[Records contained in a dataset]
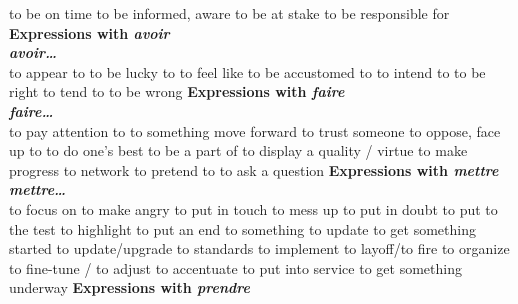    {to be on time}
   {to be informed, aware}
   {to be at stake}
   {to be responsible for}
     {\sffamily\bfseries Expressions with {\em avoir}}\\
               {\bf {\em avoir\ldots}}\\
   {to appear to}
   {to be lucky to}
   {to feel like}
   {to be accustomed to}
   {to intend to}
   {to be right}
   {to tend to}
   {to be wrong}
     {\sffamily\bfseries Expressions with {\em faire}}\\
          {\bf {\em faire\ldots}}\\
   {to pay attention to}
   {to something move forward}
   {to trust someone}
   {to oppose, face up to}
   {to do one’s best} 
   {to be a part of}
   {to display a quality / virtue}
   {to make progress}
   {to network}
   {to pretend to}
   {to ask a question}
     {\sffamily\bfseries Expressions with {\em mettre}}\\
               {\bf {\em mettre\ldots}}\\
   {to focus on}
   {to make angry}
   {to put in touch}
   {to mess up}
   {to put in doubt}
   {to put to the test}
   {to highlight}
   {to put an end to something}
   {to update}
   {to get something started}
 {to update/upgrade to standards}
   {to implement}
   {to layoff/to fire}
   {to organize}
   {to fine-tune / to adjust}
   {to accentuate}
   {to put into service}
   {to get something underway}
     {\sffamily\bfseries Expressions with {\em prendre}}\\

__YOUR INSTRUCTIONS__. For this exercise, return the records above in full and exactly, omitting the images.

__ANSWER TO THIS PROBLEM__.
    {to be on time}
   {to be informed, aware}
   {to be at stake}
   {to be responsible for}
     {\sffamily\bfseries Expressions with {\em avoir}}\\
               {\bf {\em avoir\ldots}}\\
   {to appear to}
   {to be lucky to}
   {to feel like}
   {to be accustomed to}
   {to intend to}
   {to be right}
   {to tend to}
   {to be wrong}
     {\sffamily\bfseries Expressions with {\em faire}}\\
          {\bf {\em faire\ldots}}\\
   {to pay attention to}
   {to something move forward}
   {to trust someone}
   {to oppose, face up to}
   {to do one’s best} 
   {to be a part of}
   {to display a quality / virtue}
   {to make progress}
   {to network}
   {to pretend to}
   {to ask a question}
     {\sffamily\bfseries Expressions with {\em mettre}}\\
               {\bf {\em mettre\ldots}}\\
   {to focus on}
   {to make angry}
   {to put in touch}
   {to mess up}
   {to put in doubt}
   {to put to the test}
   {to highlight}
   {to put an end to something}
   {to update}
   {to get something started}
 {to update/upgrade to standards}
   {to implement}
   {to layoff/to fire}
   {to organize}
   {to fine-tune / to adjust}
   {to accentuate}
   {to put into service}
   {to get something underway}
     {\sffamily\bfseries Expressions with {\em prendre}}\\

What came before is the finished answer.